The bishops leading the seven dioceses of Florida signed a joint letter Oct. 21. While they noted their objections to any use of the death penalty in the state, they said Dailey’s case is “especially alarming” because of the evidence of innocence surrounding him.

“There is strong evidence that James Dailey’s death sentence was yet another failure of justice,” the bishops said. “Another man, Jack Pearcy, has signed a sworn affidavit that he, and he alone, was responsible for the tragic death of 14-year-old Shelly Boggio.”

Dailey, a 73-year-old veteran, is scheduled to be executed Nov. 7 for the 1985 murder of 14-year-old Shelly Boggio, whose body was found repeatedly stabbed and drowned near St. Petersburg.

There is no physical evidence or eyewitness testimony connecting Dailey to the murder, the Tampa Bay Times reports. Rather, Dailey’s housemate and co-defendant, Jack Pearcy, accused him of taking part in the crime. Pearcy is currently serving a life sentence for the murder.

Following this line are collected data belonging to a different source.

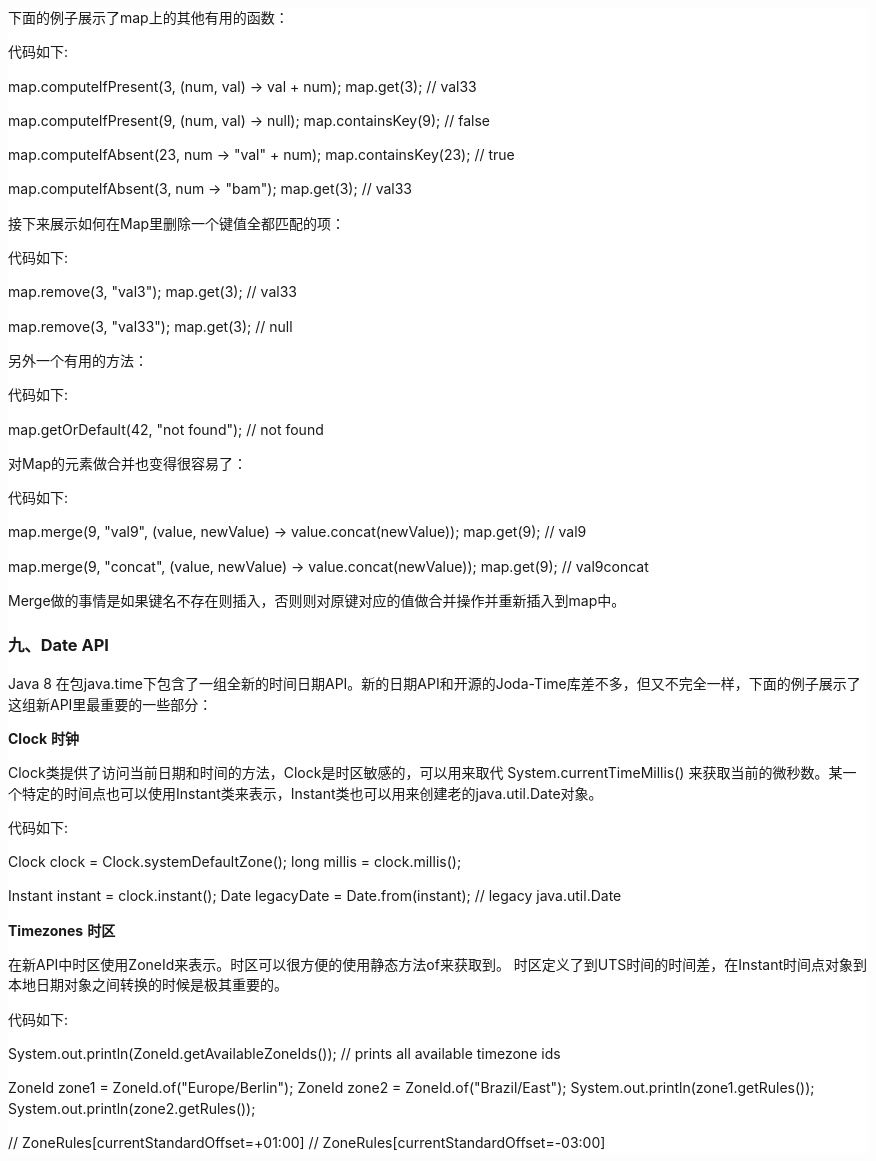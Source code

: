 下面的例子展示了map上的其他有用的函数：

代码如下:

map.computeIfPresent(3, (num, val) -> val + num); map.get(3); // val33

map.computeIfPresent(9, (num, val) -> null); map.containsKey(9); // false

map.computeIfAbsent(23, num -> "val" + num); map.containsKey(23); // true

map.computeIfAbsent(3, num -> "bam"); map.get(3); // val33

接下来展示如何在Map里删除一个键值全都匹配的项：

代码如下:

map.remove(3, "val3"); map.get(3); // val33

map.remove(3, "val33"); map.get(3); // null

另外一个有用的方法：

代码如下:

map.getOrDefault(42, "not found"); // not found

对Map的元素做合并也变得很容易了：

代码如下:

map.merge(9, "val9", (value, newValue) -> value.concat(newValue)); map.get(9); // val9

map.merge(9, "concat", (value, newValue) -> value.concat(newValue)); map.get(9); // val9concat

Merge做的事情是如果键名不存在则插入，否则则对原键对应的值做合并操作并重新插入到map中。

### 九、Date API

Java 8 在包java.time下包含了一组全新的时间日期API。新的日期API和开源的Joda-Time库差不多，但又不完全一样，下面的例子展示了这组新API里最重要的一些部分：

**Clock** **时钟**

Clock类提供了访问当前日期和时间的方法，Clock是时区敏感的，可以用来取代 System.currentTimeMillis() 来获取当前的微秒数。某一个特定的时间点也可以使用Instant类来表示，Instant类也可以用来创建老的java.util.Date对象。

代码如下:

Clock clock = Clock.systemDefaultZone(); long millis = clock.millis();

Instant instant = clock.instant(); Date legacyDate = Date.from(instant); // legacy java.util.Date

**Timezones** **时区**

在新API中时区使用ZoneId来表示。时区可以很方便的使用静态方法of来获取到。 时区定义了到UTS时间的时间差，在Instant时间点对象到本地日期对象之间转换的时候是极其重要的。

代码如下:

System.out.println(ZoneId.getAvailableZoneIds()); // prints all available timezone ids

ZoneId zone1 = ZoneId.of("Europe/Berlin"); ZoneId zone2 = ZoneId.of("Brazil/East"); System.out.println(zone1.getRules()); System.out.println(zone2.getRules());

// ZoneRules[currentStandardOffset=+01:00] // ZoneRules[currentStandardOffset=-03:00]
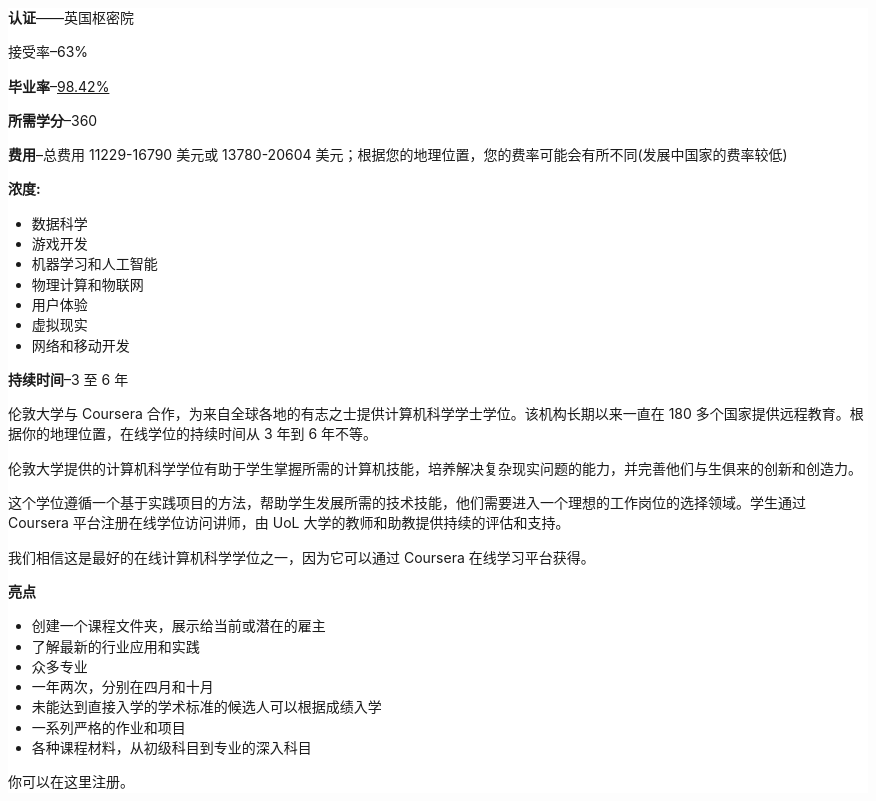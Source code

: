 **认证**——英国枢密院

接受率–63%

**毕业率**–[98.42%](https://www.umultirank.org/study-at/university-college-london-rankings/#:~:text=It%20was%20founded%20in%201826,for%20masters%20(B%20score).)

**所需学分**–360

**费用**–总费用 11229-16790 美元或 13780-20604 美元；根据您的地理位置，您的费率可能会有所不同(发展中国家的费率较低)

**浓度:**

*   数据科学
*   游戏开发
*   机器学习和人工智能
*   物理计算和物联网
*   用户体验
*   虚拟现实
*   网络和移动开发

**持续时间**–3 至 6 年

伦敦大学与 Coursera 合作，为来自全球各地的有志之士提供计算机科学学士学位。该机构长期以来一直在 180 多个国家提供远程教育。根据你的地理位置，在线学位的持续时间从 3 年到 6 年不等。

伦敦大学提供的计算机科学学位有助于学生掌握所需的计算机技能，培养解决复杂现实问题的能力，并完善他们与生俱来的创新和创造力。

这个学位遵循一个基于实践项目的方法，帮助学生发展所需的技术技能，他们需要进入一个理想的工作岗位的选择领域。学生通过 Coursera 平台注册在线学位访问讲师，由 UoL 大学的教师和助教提供持续的评估和支持。

我们相信这是最好的在线计算机科学学位之一，因为它可以通过 Coursera 在线学习平台获得。

**亮点**

*   创建一个课程文件夹，展示给当前或潜在的雇主
*   了解最新的行业应用和实践
*   众多专业
*   一年两次，分别在四月和十月
*   未能达到直接入学的学术标准的候选人可以根据成绩入学
*   一系列严格的作业和项目
*   各种课程材料，从初级科目到专业的深入科目

你可以在这里注册。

Inmates at the prison where Dailey was being held were interviewed, initially yielding no results. A few days later, however, three inmates said they had heard Dailey make incriminating statements. The inmates received reduced charges in return for the information, according to the Death Penalty Information Center. One of the inmates was known as a prolific informant, giving testimony over the years that has sent four men to death row and being convicted himself of more than 20 crimes of deception.

Pearcy has acknowledged at least four times that Dailey was innocent of the crime, Dailey’s lawyers maintain, including in a 2017 affidavit, signed by Pearcy, which said, “James Dailey was not present when Shelly Boggio was killed. I alone am responsible for Shelly Boggio’s death.”

However, in January 2018, Pearcy took the witness stand and was questioned about the affidavit. He said some of the statements in it were untrue. When pressed further about which statements, he invoked the Fifth Amendment and refused to answer.

Earlier this month, the Florida Supreme Court rejected Dailey’s appeal, which argued that new evidence discrediting the jail informant testimony against Dailey should be permitted to be introduced. The court said Dailey should have raised this objection earlier. It ruled that all of his “newly discovered evidence claims were either correctly rejected as untimely or based on inadmissible evidence.”

The bishops of Florida voiced concern over the state’s high number of executions – and exonerations.

“Florida leads the nation in death row exonerations,” they noted. “Florida makes more mistakes than any other state in sentencing innocent people to death.”

Dailey would be the 100th execution in Florida since the state revived the death penalty in 1976.